On October 26, Diego Santilli of La Libertad Avanza snatched the province of Buenos Aires from Peronism by 0.62 points: 41.45% against 40.83% of Jorge Taiana in Fuerza Patria. The difference was just 46,600 votes. But the defeat did not come only from outside. Four Peronists who broke the unity, all outside the official ballot, added up to 6.03% of the total: votes that, if they had gone to the PJ, would have changed history.

Florencio Randazzo, Cristina Kirchner’s former Minister of the Interior and today a leader of the Peronist “third way”, got 2.23%. The man who in 2017 challenged Kirchnerism with his own front once again divided the Justicialist vote, especially in the interior, where his speech of “common sense” and federalism resonated with sectors disenchanted with Milei’s adjustment and K populism.

Santiago Cúneo, ultranationalist journalist and leader of the Nuevo Buenos Aires Party, achieved 1.4%. With a tough speech against corruption, drug trafficking and the “globalist agenda”, he captured conservative Peronism in the northern suburbs. His campaign, full of Argentine flags and criticism of Cristina and the Monetary Fund, surprised more than expected.

Alberto Samid, the mythical “Meat Czar” of Menemism, returned with 1.27%. At 77 years old, the businessman who was Secretary of Commerce in the ’90s and went through exile, returned with a patriotic message, defense of retirees and food sovereignty. His purple ballot bit hard in La Matanza and the west, where many former K opted for him over Taiana.

Fernando Gray, mayor of Esteban Echeverría since 2015 and fierce critic of La Cámpora, reaped 1.13%. After having broken with Máximo Kirchner, he put together his own list to defend municipal management and the “hard” Peronism of the mayors. In his district, where he got 21%, he weakened Fuerza Patria until it stood at 27%, facilitating the libertarian victory.

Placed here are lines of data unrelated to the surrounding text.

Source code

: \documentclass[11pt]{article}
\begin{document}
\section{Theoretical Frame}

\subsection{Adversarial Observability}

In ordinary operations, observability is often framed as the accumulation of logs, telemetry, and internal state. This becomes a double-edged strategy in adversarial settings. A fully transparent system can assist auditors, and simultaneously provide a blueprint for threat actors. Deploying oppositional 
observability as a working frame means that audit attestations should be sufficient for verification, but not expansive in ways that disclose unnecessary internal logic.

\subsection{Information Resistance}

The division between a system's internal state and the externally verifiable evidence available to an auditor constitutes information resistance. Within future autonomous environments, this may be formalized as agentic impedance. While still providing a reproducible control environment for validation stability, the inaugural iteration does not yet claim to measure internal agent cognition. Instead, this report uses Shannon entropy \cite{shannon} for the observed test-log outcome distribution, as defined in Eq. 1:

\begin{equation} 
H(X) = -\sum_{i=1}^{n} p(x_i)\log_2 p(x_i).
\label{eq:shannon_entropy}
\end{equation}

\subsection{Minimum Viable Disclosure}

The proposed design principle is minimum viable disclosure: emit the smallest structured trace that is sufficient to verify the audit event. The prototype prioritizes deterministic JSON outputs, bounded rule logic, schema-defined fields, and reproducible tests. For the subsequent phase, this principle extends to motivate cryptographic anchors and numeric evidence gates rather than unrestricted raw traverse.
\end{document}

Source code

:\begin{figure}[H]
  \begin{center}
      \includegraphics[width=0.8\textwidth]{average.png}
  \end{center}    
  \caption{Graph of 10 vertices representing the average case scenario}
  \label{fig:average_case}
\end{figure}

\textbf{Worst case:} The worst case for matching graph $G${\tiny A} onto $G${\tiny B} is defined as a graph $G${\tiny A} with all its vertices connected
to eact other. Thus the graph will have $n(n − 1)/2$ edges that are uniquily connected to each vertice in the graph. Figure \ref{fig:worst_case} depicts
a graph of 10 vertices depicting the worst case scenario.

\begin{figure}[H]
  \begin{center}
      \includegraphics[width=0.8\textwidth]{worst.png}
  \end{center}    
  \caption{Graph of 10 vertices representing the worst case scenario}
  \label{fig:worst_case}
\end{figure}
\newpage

The single paper ballot allowed this unprecedented fragmentation. What in September had been a Peronist victory by 14 points evaporated in October. The PJ lost almost half a million votes compared to the provincial elections. By 2027, the internal conflict will be fierce: either it is unified, or Buenos Aires Peronism will continue to bleed from its own wounds.